Show every line from the data below that includes "reflectie".

*** Block opens ***

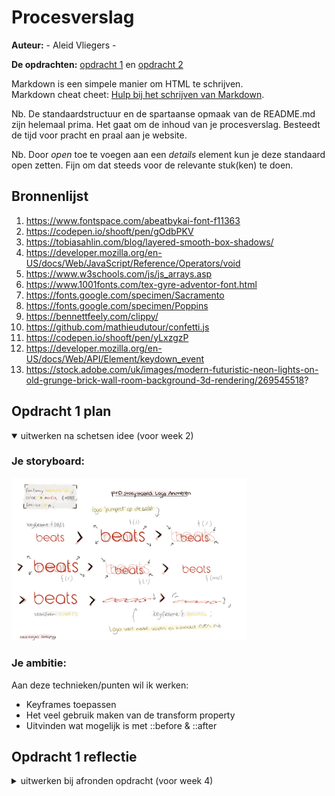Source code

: # Procesverslag
**Auteur:** - Aleid Vliegers -

**De opdrachten:** [opdracht 1](opdracht1/index.html) en [opdracht 2](opdracht2/index.html)


Markdown is een simpele manier om HTML te schrijven.  
Markdown cheat cheet: [Hulp bij het schrijven van Markdown](https://github.com/adam-p/markdown-here/wiki/Markdown-Cheatsheet).

Nb. De standaardstructuur en de spartaanse opmaak van de README.md zijn helemaal prima. Het gaat om de inhoud van je procesverslag. Besteedt de tijd voor pracht en praal aan je website.

Nb. Door *open* toe te voegen aan een *details* element kun je deze standaard open zetten. Fijn om dat steeds voor de relevante stuk(ken) te doen.



## Bronnenlijst
  1. https://www.fontspace.com/abeatbykai-font-f11363
  2. https://codepen.io/shooft/pen/gOdbPKV
  3. https://tobiasahlin.com/blog/layered-smooth-box-shadows/
  4. https://developer.mozilla.org/en-US/docs/Web/JavaScript/Reference/Operators/void
  5. https://www.w3schools.com/js/js_arrays.asp
  6. https://www.1001fonts.com/tex-gyre-adventor-font.html
  7. https://fonts.google.com/specimen/Sacramento
  8. https://fonts.google.com/specimen/Poppins
  9. https://bennettfeely.com/clippy/
  10. https://github.com/mathieudutour/confetti.js
  11. https://codepen.io/shooft/pen/yLxzgzP
  12. https://developer.mozilla.org/en-US/docs/Web/API/Element/keydown_event
  13. https://stock.adobe.com/uk/images/modern-futuristic-neon-lights-on-old-grunge-brick-wall-room-background-3d-rendering/269545518?




## Opdracht 1 plan

<details open>
  <summary>uitwerken na schetsen idee (voor week 2)</summary>


  ### Je storyboard:
  <img src="readme-images/plan_opdr_1.png" width="375px" alt="storyboard voor opdracht 1">


  ### Je ambitie: 
  Aan deze technieken/punten wil ik werken:
  - Keyframes toepassen
  - Het veel gebruik maken van de transform property
  - Uitvinden wat mogelijk is met ::before & ::after
 
</details>



## Opdracht 1 reflectie

<details>
  <summary>uitwerken bij afronden opdracht (voor week 4)</summary>


  ### Je uitkomst - karakteristiek screenshot(s):
  <img src="readme-images/result_light_mode.png" width="375px" alt="uitomst opdracht 1">
  <img src="readme-images/result_dark_mode.png" width="375px" alt="uitomst opdracht 1">


  ### Dit ging goed/Heb ik geleerd: 
  Korte omschrijving met plaatje(s)

  > het pulserende effect dat ik aan mijn logo heb willen geven met @keyframes is gemakkelijk gegaan.
  > het is me gelukt om de tekst te laten omvallen met @keyframes.
  > ik heb geleerd hoe je door het kleurenwiel gaat en een element meerdere kleuren geeft dmv van een filter.
  > ik heb geleerd hoe je op de meest correcte manier (voor deze opdracht) een font importeerd.
  > ik heb geleerd dat je met ::after & ::before elementen achter en voor een ander element kunt zetten en hoe je dit kunt stylen.
  > de theorie van de lessen begrijpen ging goed.

  <img src="readme-images/result_pump_1.png" width="375px" alt="top">
  <img src="readme-images/result_pump_2.png" width="375px" alt="top">
  <img src="readme-images/result_pump_3.png" width="375px" alt="top">
  <img src="readme-images/result_pump_4.png" width="375px" alt="top">
  <img src="readme-images/result_falls_1.png" width="375px" alt="top">
  <img src="readme-images/result_falls_2.png" width="375px" alt="top">


  ### Dit was lastig/Is niet gelukt:
  Korte omschrijving met plaatje(s)

  > ik heb op meerdere manieren geprobeerd om een pulserende lijn als ::after neer te zetten.
  > o.a. door een background-image met een gradient, door een text decoration: underline wavy en transparante text en door het stijlen van een svg in de content maar geen een manier hiervan is mij gelukt.
  > ik heb geprobeerd audio te importeren dat pas afspeelt wanneer er over heen wordt gehoverd, dit is niet gelukt.


## Opdracht 2 plan

<details>
  <summary>uitwerken na schetsen idee (voor week 5)</summary>


  ### Je ontwerp:
  <img src="readme-images/plan_opdr_2.png" width="375px" alt="ontwerp opdracht 2">


  ### Je ambitie: 
  Aan deze technieken/punten wil ik werken:
  - Javascript in geheel
  - De pagina toegankelijk maken met toetsenbord bediening
  - Media queries voor responsiveness
  - Speech API
  - JS transities

</details>



## Opdracht 2 test

<details>
  <summary>uitwerken na testen (week 7)</summary>


  ### Bevinding 1:
  Omschrijving van wat er nog niet orde was (tekst en afbeeding(en)).

> De gebruiker kon de getrokken bingo ballen niet terug vinden. Dit is niet heel erg gebruiksvriendelijk.

  #### oplossing:
  Beschrijving hoe je het hebt hebt opgelost of als het niet gelukt is hoe je het zou oplossen (tekst en afbeeding(en)).

> Een lijst met getrokken bingo ballen gemaakt d.m.v. JS
  <img src="readme-images/test_resultaat_1.png" width="375px" alt="uitomst opdracht 2">


  ### Bevinding 2:
  Omschrijving van wat er nog niet orde was (tekst en afbeeding(en)).

  > De radiobutton options waren niet gebruiksvriendlijk omdat ze met de screenreader niet konden worden gelezen.

  #### oplossing:
  Beschrijving hoe je het hebt hebt opgelost of als het niet gelukt is hoe je het zou oplossen (tekst en afbeeding(en)).

> Aria labels toegevoegd in de HTML
  <img src="readme-images/test_resultaat_2.png" width="375px" alt="uitomst opdracht 2">


  ### Bevinding 3:
  Omschrijving van wat er nog niet orde was (tekst en afbeeding(en)).

> De website was niet gebruiksvriendelijk omdat deze niet geheel responsive was.

  #### oplossing:
  Beschrijving hoe je het hebt hebt opgelost of als het niet gelukt is hoe je het zou oplossen (tekst en afbeeding(en)).

> Responsive gemaakt door de variabelen:
    --white-space: clamp(.5em, 3vmin, 2em);
    en gebruik te maken van de @media only screen and (max-width: 600px)
  <img src="readme-images/test_resultaat_4.png" width="375px" alt="uitomst opdracht 2">
  <img src="readme-images/test_resultaat_3.png" width="375px" alt="uitomst opdracht 2">

</details>



## Opdracht 2 reflectie

<details>
  <summary>uitwerken bij afronden opdracht (voor week 8)</summary>

  ### Je uitkomst - karakteristiek screenshot(s):
  <img src="readme-images/bingo.png" width="375px" alt="uitomst opdracht 2">


  ### Dit ging goed/Heb ik geleerd: 
  Korte omschrijving met plaatje(s)

  > bingo kaart gemaakt
  > speach api
  > confetti
  > lijst met getrokken bingo ballen
  > rol in & out animaties

  <img src="readme-images/bingo_gelukt_2.png" width="375px" alt="uitomst opdracht 2">


  ### Dit was lastig/Is niet gelukt:
  Korte omschrijving met plaatje(s)

  > 

  <img src="readme-images/bingo_niet_gelukt_1.png" width="375px" alt="uitomst opdracht 2">
  <img src="readme-images/bingo_niet_gelukt_2.png" width="375px" alt="uitomst opdracht 2">

</details>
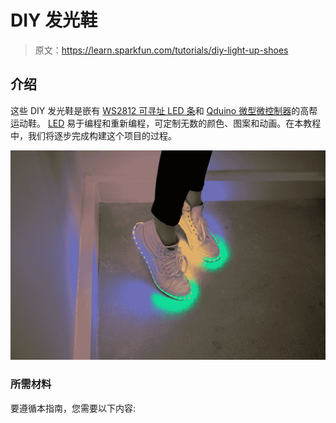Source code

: # DIY 发光鞋

> 原文：<https://learn.sparkfun.com/tutorials/diy-light-up-shoes>

## 介绍

这些 DIY 发光鞋是嵌有 [WS2812 可寻址 LED 条](https://www.sparkfun.com/products/12027)和 [Qduino 微型微控制器](https://www.sparkfun.com/products/13614)的高帮运动鞋。 [LED](https://www.sparkfun.com/leds) 易于编程和重新编程，可定制无数的颜色、图案和动画。在本教程中，我们将逐步完成构建这个项目的过程。

[![Light-Up Kicks](img/e859f1bf33c7585be0463e086b4cd227.png)](https://cdn.sparkfun.com/assets/learn_tutorials/6/7/9/IMG_7062sm.jpg)

### 所需材料

要遵循本指南，您需要以下内容:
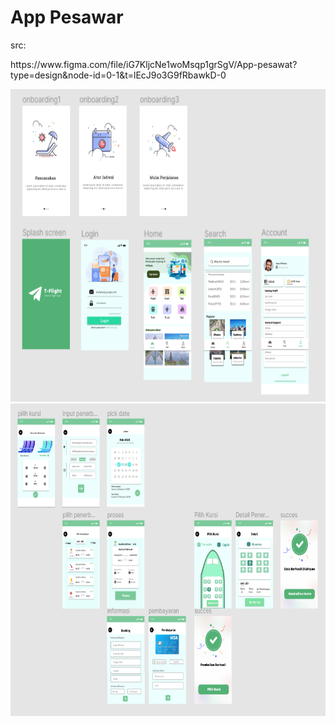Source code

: <h1>App Pesawar</h1>

src:

<p>https://www.figma.com/file/iG7KljcNe1woMsqp1grSgV/App-pesawat?type=design&node-id=0-1&t=lEcJ9o3G9fRbawkD-0</p>
<img src="https://github.com/mhaidar10/figma/blob/main/app%20pesawat/doc/doc1.png" alt="figma" width="700" height="500"/> </a> <a href="https://flutter.dev" target="_blank" rel="noreferrer">
<img src="https://github.com/mhaidar10/figma/blob/main/app%20pesawat/doc/doc2.png" alt="figma" width="700" height="500"/> </a> <a href="https://flutter.dev" target="_blank" rel="noreferrer">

*** Block closes ***

--- Problem solution ---
## Opdracht 1 reflectie
## Opdracht 2 reflectie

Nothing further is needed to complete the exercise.